The 2017 Literary Arts Festival is April 3rd-5th. Noted fiction and poetry writers will be coming to the six DMACC locations. Each writer has a different experience and brings a different perspective to the literary field. DMACC students can listen to these published writers speak about their works and learn a bit about how to make a career out of writing. There will also be a public event featuring DMACC students and the visiting writers.

Kevin Brockmeier
Iowa Writers’ Workshop

Kevin Brockmeier is the author four novels, two short-story collections, and a children’s novel. His work has appeared in The New Yorker,McSweeney’s, Zoetrope, Tin House, Best American Short Stories, The Year’s Best Fantasy and Horror, and New Stories from the South. He has received three O.Henry Awards, the PEN USE Award, a Guggenheim Fellowship, an NEA Grant, and was named Granta Magazine’s Best Young American Novelist.

Q&A

What was your experience of teaching at the Iowa Writers’ Workshop like?

It can be intimidating, no matter how often I do it. (I’ve spent five separate semesters teaching here so far.) The students in the Workshop are all such talented critics, and I know that I’m never the sole authority on any given topic.
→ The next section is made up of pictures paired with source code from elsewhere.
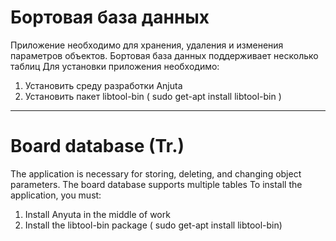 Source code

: # Бортовая база данных
Приложение необходимо для хранения, удаления и изменения параметров объектов. 
Бортовая база данных поддерживает несколько таблиц
Для установки приложения необходимо:
1. Установить среду разработки Anjuta
2. Установить пакет libtool-bin ( sudo get-apt install libtool-bin )

-------------------------------------------
# Board database (Tr.)
The application is necessary for storing, deleting, and changing object parameters. 
The board database supports multiple tables
To install the application, you must:
1. Install Anyuta in the middle of work
2. Install the libtool-bin package ( sudo get-apt install libtool-bin)

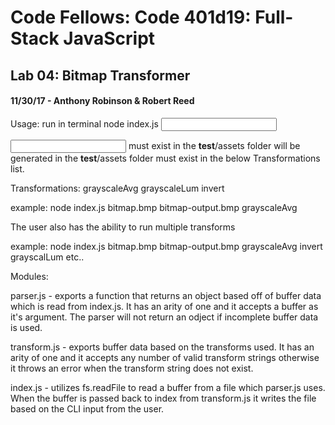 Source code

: # Code Fellows: Code 401d19: Full-Stack JavaScript
## Lab 04: Bitmap Transformer
#### 11/30/17 - Anthony Robinson & Robert Reed


Usage: run in terminal node index.js <input file name> <desired output file name> <transformation>

<input file name> must exist in the __test__/assets folder
<desired output file name> will be generated in the __test__/assets folder
<transformation> must exist in the below Transformations list.

Transformations:
grayscaleAvg
grayscaleLum
invert

example: node index.js bitmap.bmp bitmap-output.bmp grayscaleAvg

The user also has the ability to run multiple transforms

example: node index.js bitmap.bmp bitmap-output.bmp grayscaleAvg invert grayscalLum etc..

Modules:

parser.js - exports a function that returns an object based off of buffer data which is read from index.js.
  It has an arity of one and it accepts a buffer as it's argument. The parser will not return an odject if
  incomplete buffer data is used.

transform.js - exports buffer data based on the transforms used. It has an arity of one and it accepts any
  number of valid transform strings otherwise it throws an error when the transform string does not exist.

index.js - utilizes fs.readFile to read a buffer from a file which parser.js uses. When the buffer is
  passed back to index from transform.js it writes the file based on the CLI input from the user.
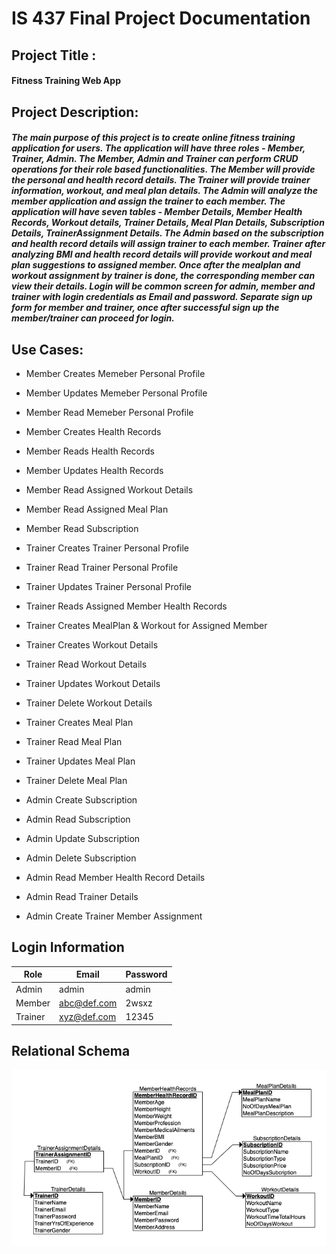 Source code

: # IS 437 Final Project Documentation

## Project Title : 

#### Fitness Training Web App
 
## Project Description:

##### The main purpose of this project is to create online fitness training application for users. The application will have three roles - Member, Trainer, Admin. The Member, Admin and Trainer can perform CRUD operations for their role based functionalities. The Member will provide the personal and health record details. The Trainer will provide trainer information, workout, and meal plan details. The Admin will analyze the member application and assign the trainer to each member. The application will have seven tables - Member Details, Member Health Records, Workout details, Trainer Details, Meal Plan Details, Subscription Details, TrainerAssignment Details. The Admin based on the subscription and health record details will assign trainer to each member. Trainer after analyzing BMI and health record details will provide workout and meal plan suggestions to assigned member. Once after the mealplan and workout assignment by trainer is done, the corresponding member can view their details. Login will be common screen for admin, member and trainer with login credentials as Email and password. Separate sign up form for member and trainer, once after successful sign up the member/trainer can proceed for login.

## Use Cases:

* Member Creates Memeber Personal Profile
* Member Updates Memeber Personal Profile
* Member Read Memeber Personal Profile
* Member Creates Health Records
* Member Reads Health Records
* Member Updates Health Records
* Member Read Assigned Workout Details
* Member Read Assigned Meal Plan
* Member Read Subscription

* Trainer Creates Trainer Personal Profile
* Trainer Read Trainer Personal Profile
* Trainer Updates Trainer Personal Profile
* Trainer Reads Assigned Member Health Records
* Trainer Creates MealPlan & Workout for Assigned Member

* Trainer Creates Workout Details
* Trainer Read Workout Details
* Trainer Updates Workout Details
* Trainer Delete Workout Details

* Trainer Creates Meal Plan
* Trainer Read Meal Plan
* Trainer Updates Meal Plan
* Trainer Delete Meal Plan

* Admin Create Subscription 
* Admin Read Subscription
* Admin Update Subscription
* Admin Delete Subscription

* Admin Read Member Health Record Details
* Admin Read Trainer Details
* Admin Create Trainer Member Assignment

## Login Information 

| Role  | Email| Password|
| ----- | ------------- |------------- |
| Admin | admin  | admin |
| Member | abc@def.com | 2wsxz |
| Trainer | xyz@def.com | 12345 |

## Relational Schema

![GitHub Logo](/images/FitnessTraining_RelationalDiagram.png)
I do my best to respond honestly to every story we discuss on its own terms, though, and I work very hard, and I think the students appreciate that.

What is your writing process like?

Writing is slow, slow, slow for me—but then I’ve stopped expecting it to be otherwise. I broach my sentences one tiny piece at a time, termiting away at them until I’m satisfied that they present the right effect. Hour by hour I get very little done, but there are an awful lot of hours wrapped up in every story I write. The only thing I can say I’ve learned for certain is that the more time I’m able to spend writing, the more I’ll eventually, slowly, painstakingly, accomplish. I keep going by reminding myself that, at any given moment, my job isn’t to write a good novel, or even a good chapter, but a good sentence. All sentences present their own dilemmas, and I often find it difficult to bend them to their purpose, but the effort to satisfy whatever demands each one seems to be making of me, and to follow the hints it offers about what’s coming next, frequently dictates the direction of the story I’m imagining.

The works you are most proud of?

Of my novels, probably The Illumination. Of my short stories, probably “The View from the Seventh Layer, “Andrea Is Changing Her Name,” and “A Fable with Slips of White Paper Spilling from the Pockets.” My most recent book, A Few Seconds of Radiant Filmstrip: A Memoir of Seventh Grade, was a new sort of challenge for me—my lone work of nonfiction—and I’m proud of having figured out how to approach it.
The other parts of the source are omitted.